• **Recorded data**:
*****

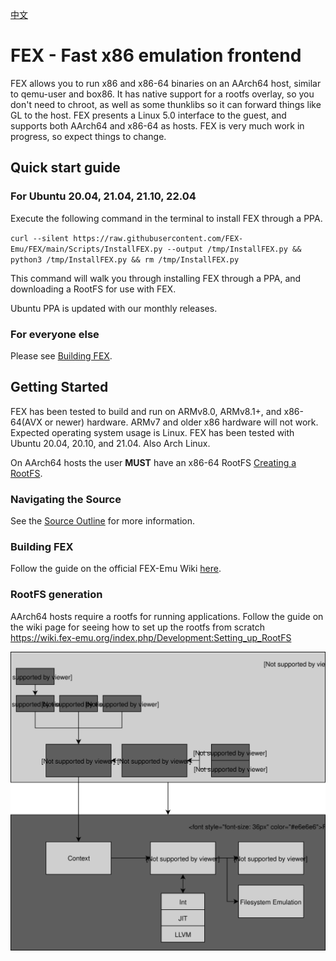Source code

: [中文](https://github.com/FEX-Emu/FEX/blob/main/docs/Readme_CN.md)
# FEX - Fast x86 emulation frontend
FEX allows you to run x86 and x86-64 binaries on an AArch64 host, similar to qemu-user and box86.
It has native support for a rootfs overlay, so you don't need to chroot, as well as some thunklibs so it can forward things like GL to the host.
FEX presents a Linux 5.0 interface to the guest, and supports both AArch64 and x86-64 as hosts.
FEX is very much work in progress, so expect things to change.


## Quick start guide
### For Ubuntu 20.04, 21.04, 21.10, 22.04
Execute the following command in the terminal to install FEX through a PPA.

`curl --silent https://raw.githubusercontent.com/FEX-Emu/FEX/main/Scripts/InstallFEX.py --output /tmp/InstallFEX.py && python3 /tmp/InstallFEX.py && rm /tmp/InstallFEX.py`

This command will walk you through installing FEX through a PPA, and downloading a RootFS for use with FEX.

Ubuntu PPA is updated with our monthly releases.

### For everyone else
Please see [Building FEX](#building-fex).

## Getting Started
FEX has been tested to build and run on ARMv8.0, ARMv8.1+, and x86-64(AVX or newer) hardware.
ARMv7 and older x86 hardware will not work.
Expected operating system usage is Linux. FEX has been tested with Ubuntu 20.04, 20.10, and 21.04. Also Arch Linux.

On AArch64 hosts the user **MUST** have an x86-64 RootFS [Creating a RootFS](#RootFS-Generation).

### Navigating the Source
See the [Source Outline](docs/SourceOutline.md) for more information.

### Building FEX
Follow the guide on the official FEX-Emu Wiki [here](https://wiki.fex-emu.org/index.php/Development:Setting_up_FEX).

### RootFS generation
AArch64 hosts require a rootfs for running applications.
Follow the guide on the wiki page for seeing how to set up the rootfs from scratch
https://wiki.fex-emu.org/index.php/Development:Setting_up_RootFS

![FEX diagram](docs/Diagram.svg)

*****

• **Directions for this task**: Check each line of the records for the word "tested", then state how many lines have it, as a number only.

• **Response box**: 2